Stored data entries
------------------------------------------------
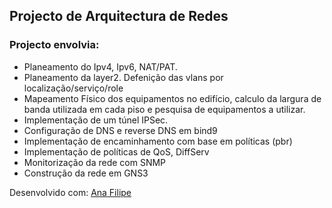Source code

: ## Projecto de Arquitectura de Redes

### Projecto envolvia:
- Planeamento do Ipv4, Ipv6, NAT/PAT.
- Planeamento da layer2. Defenição das vlans por localização/serviço/role
- Mapeamento Físico dos equipamentos no edifício, calculo da largura de banda utilizada em cada piso e pesquisa de equipamentos a utilizar.
- Implementação de um túnel IPSec.
- Configuração de DNS e reverse DNS em bind9
- Implementação de encaminhamento com base em políticas (pbr)
- Implementação de políticas de QoS, DiffServ
- Monitorização da rede com SNMP
- Construção da rede em GNS3

Desenvolvido com: [Ana Filipe](https://github.com/AnaaFilipe)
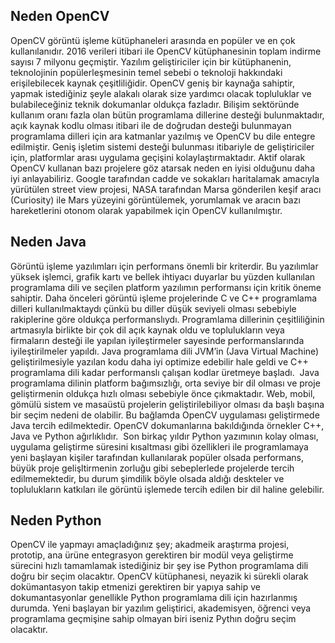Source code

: **Neden OpenCV**
-----------------

OpenCV görüntü işleme kütüphaneleri arasında en popüler ve en çok kullanılanıdır. 2016 verileri itibari ile OpenCV kütüphanesinin toplam indirme sayısı 7 milyonu geçmiştir. Yazılım geliştiriciler için bir kütüphanenin, teknolojinin popülerleşmesinin temel sebebi o teknoloji hakkındaki erişilebilecek kaynak çeşitliliğidir. OpenCV geniş bir kaynağa sahiptir, yapmak istediğiniz şeyle alakalı olarak size yardımcı olacak topluluklar ve bulabileceğiniz teknik dokumanlar oldukça fazladır. Bilişim sektöründe kullanım oranı fazla olan bütün programlama dillerine desteği bulunmaktadır, açık kaynak kodlu olması itibari ile de doğrudan desteği bulunmayan programlama dilleri için ara katmanlar yazılmış ve OpenCV bu dile entegre edilmiştir. Geniş işletim sistemi desteği bulunması itibariyle de geliştiriciler için, platformlar arası uygulama geçişini kolaylaştırmaktadır. Aktif olarak OpenCV kullanan bazı projelere göz atarsak neden en iyisi olduğunu daha iyi anlayabiliriz. Google tarafından cadde ve sokakları haritalamak amacıyla yürütülen street view projesi, NASA tarafından Marsa gönderilen keşif aracı (Curiosity) ile Mars yüzeyini görüntülemek, yorumlamak ve aracın bazı hareketlerini otonom olarak yapabilmek için OpenCV kullanılmıştır.

**Neden Java**
---------------

Görüntü işleme yazılımları için performans önemli bir kriterdir. Bu yazılımlar yüksek işlemci, grafik kartı ve bellek ihtiyacı duyarlar bu yüzden kullanılan programlama dili ve seçilen platform yazılımın performansı için kritik öneme sahiptir. Daha önceleri görüntü işleme projelerinde C ve C++ programlama dilleri kullanılmaktaydı çünkü bu diller düşük seviyeli olması sebebiyle rakiplerine göre oldukça performanslıydı. Programlama dillerinin çeşitliliğinin artmasıyla birlikte bir çok dil açık kaynak oldu ve toplulukların veya firmaların desteği ile yapılan iyileştirmeler sayesinde performanslarında iyileştirilmeler yapıldı. Java programlama dili JVM’in (Java Virtual Machine) geliştirilmesiyle yazılan kodu daha iyi optimize edebilir hale geldi ve C++ programlama dili kadar performanslı çalışan kodlar üretmeye başladı.  Java programlama dilinin platform bağımsızlığı, orta seviye bir dil olması ve proje geliştirmenin oldukça hızlı olması sebebiyle önce çıkmaktadır. Web, mobil, gömülü sistem ve masaüstü projelerin geliştirilebiliyor olması da başlı başına bir seçim nedeni de olabilir. Bu bağlamda OpenCV uygulaması geliştirmede Java tercih edilmektedir. OpenCV dokumanlarına bakıldığında örnekler C++, Java ve Python ağırlıklıdır.  Son birkaç yıldır Python yazımının kolay olması, uygulama geliştirme süresini kısaltması gibi özellikleri ile programlamaya yeni başlayan kişiler tarafından kullanılarak popüler olsada performans, büyük proje gelişltirmenin zorluğu gibi sebeplerlede projelerde tercih edilmemektedir, bu durum şimdilik böyle olsada aldığı deskteler ve toplulukların katkıları ile görüntü işlemede tercih edilen bir dil haline gelebilir.

**Neden Python**
---------------

OpenCV ile yapmayı amaçladığınız şey; akadmeik araştırma projesi, prototip, ana ürüne entegrasyon gerektiren bir modül veya geliştirme sürecini hızlı tamamlamak istediğiniz bir şey ise Python programlama dili doğru bir seçim olacaktır. OpenCV kütüphanesi, neyazik ki sürekli olarak dokümantasyon takip etmenizi gerektiren bir yapıya sahip ve dokumantasyonlar genellikle Python programlama dili için hazırlanmış durumda. Yeni başlayan bir yazılım geliştirici, akademisyen, öğrenci veya programlama geçmişine sahip olmayan biri iseniz Pythın doğru seçim olacaktır.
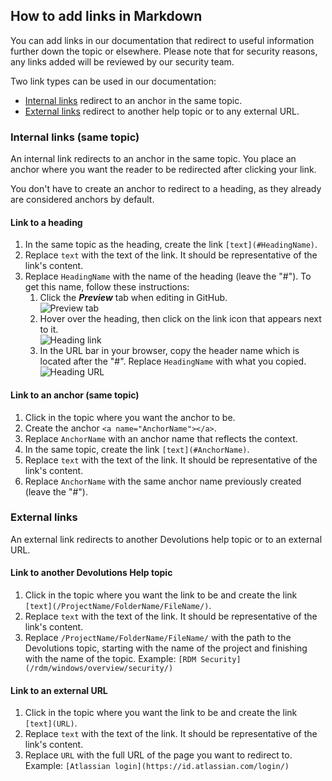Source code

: ## How to add links in Markdown

You can add links in our documentation that redirect to useful information further down the topic or elsewhere. Please note that for security reasons, any links added will be reviewed by our security team.

Two link types can be used in our documentation:  
* [Internal links](#internal-links) redirect to an anchor in the same topic.  
* [External links](#external-links) redirect to another help topic or to any external URL.  

### Internal links (same topic)

An internal link redirects to an anchor in the same topic. You place an anchor where you want the reader to be redirected after clicking your link.  

You don't have to create an anchor to redirect to a heading, as they already are considered anchors by default.  

#### Link to a heading

1. In the same topic as the heading, create the link `[text](#HeadingName)`.  
1. Replace `text` with the text of the link. It should be representative of the link's content.  
1. Replace `HeadingName` with the name of the heading (leave the "#"). To get this name, follow these instructions:  
    1. Click the ***Preview*** tab when editing in GitHub.  
![Preview tab](https://webdevolutions.azureedge.net/docs/common/GitHub_contribute_previewtab.png)  
    1. Hover over the heading, then click on the link icon that appears next to it.  
![Heading link](https://webdevolutions.azureedge.net/docs/common/GitHub_contribute_linkicon.png)  
    1. In the URL bar in your browser, copy the header name which is located after the "#". Replace `HeadingName` with what you copied.  
![Heading URL](https://webdevolutions.azureedge.net/docs/common/GitHub_contribute_URLheading.png)  

#### Link to an anchor (same topic)

1. Click in the topic where you want the anchor to be.  
1. Create the anchor `<a name="AnchorName"></a>`.  
1. Replace `AnchorName` with an anchor name that reflects the context.  
1. In the same topic, create the link `[text](#AnchorName)`.  
1. Replace `text` with the text of the link. It should be representative of the link's content.  
1. Replace `AnchorName` with the same anchor name previously created (leave the "#").  

### External links

An external link redirects to another Devolutions help topic or to an external URL.

#### Link to another Devolutions Help topic

1. Click in the topic where you want the link to be and create the link `[text](/ProjectName/FolderName/FileName/)`.  
1. Replace `text` with the text of the link. It should be representative of the link's content.  
1. Replace `/ProjectName/FolderName/FileName/` with the path to the Devolutions topic, starting with the name of the project and finishing with the name of the topic.
    Example: `[RDM Security](/rdm/windows/overview/security/)`  

#### Link to an external URL

1. Click in the topic where you want the link to be and create the link `[text](URL)`.  
1. Replace `text` with the text of the link. It should be representative of the link's content.  
1. Replace `URL` with the full URL of the page you want to redirect to.  
    Example: `[Atlassian login](https://id.atlassian.com/login/)`  
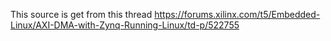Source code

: This source is get from this thread
https://forums.xilinx.com/t5/Embedded-Linux/AXI-DMA-with-Zynq-Running-Linux/td-p/522755 
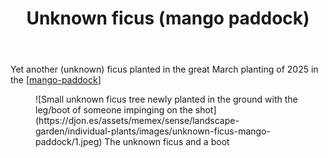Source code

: ﻿---
backlinks:
- title: Individual plants
  url: /memex/sense/landscape-garden/individual-plants/individual-plants.html
latitude: -27.539578333333335
longitude: 152.05529716666666
photos:
  1:
    date: 2025-03-14 17:54:32
    description: Fig - unknown type
    filename: 0690A5E2-50A2-43D7-BC10-3F81E8F8EC6C.heic
    latitude: -27.539578333333335
    longitude: 152.05529716666666
    memexFilename: images/unknown-ficus-mango-paddock/1.jpeg
    title: None
tags:
- individual-plants
- mango-paddock
- wood-duck-meadows
title: Unknown ficus (mango paddock)
type: single-plant
---
Yet another (unknown) ficus planted in the great March planting of 2025 in the [[mango-paddock]]

<figure markdown>
![Small unknown ficus tree newly planted in the ground with the leg/boot of someone impinging on the shot](https://djon.es/assets/memex/sense/landscape-garden/individual-plants/images/unknown-ficus-mango-paddock/1.jpeg)
<caption>The unknown ficus and a boot</caption>
</figure>

[//begin]: # "Autogenerated link references for markdown compatibility"
[mango-paddock]: ../mango-paddock "Mango paddock"
[//end]: # "Autogenerated link references"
------------------------------------------------
*DIRECTIONS FOR THIS TASK*
Nothing except the lines from the one containing "of the topic." through the one containing "<figure markdown>" should appear in the answer, exactly as above and without pictures.

*ANSWER TO THIS TASK*
1. Replace `/ProjectName/FolderName/FileName/` with the path to the Devolutions topic, starting with the name of the project and finishing with the name of the topic.
    Example: `[RDM Security](/rdm/windows/overview/security/)`  

#### Link to an external URL

1. Click in the topic where you want the link to be and create the link `[text](URL)`.  
1. Replace `text` with the text of the link. It should be representative of the link's content.  
1. Replace `URL` with the full URL of the page you want to redirect to.  
    Example: `[Atlassian login](https://id.atlassian.com/login/)`  
Source code

: This source is get from this thread
https://forums.xilinx.com/t5/Embedded-Linux/AXI-DMA-with-Zynq-Running-Linux/td-p/522755 
Source code

: ﻿---
backlinks:
- title: Individual plants
  url: /memex/sense/landscape-garden/individual-plants/individual-plants.html
latitude: -27.539578333333335
longitude: 152.05529716666666
photos:
  1:
    date: 2025-03-14 17:54:32
    description: Fig - unknown type
    filename: 0690A5E2-50A2-43D7-BC10-3F81E8F8EC6C.heic
    latitude: -27.539578333333335
    longitude: 152.05529716666666
    memexFilename: images/unknown-ficus-mango-paddock/1.jpeg
    title: None
tags:
- individual-plants
- mango-paddock
- wood-duck-meadows
title: Unknown ficus (mango paddock)
type: single-plant
---
Yet another (unknown) ficus planted in the great March planting of 2025 in the [[mango-paddock]]

<figure markdown>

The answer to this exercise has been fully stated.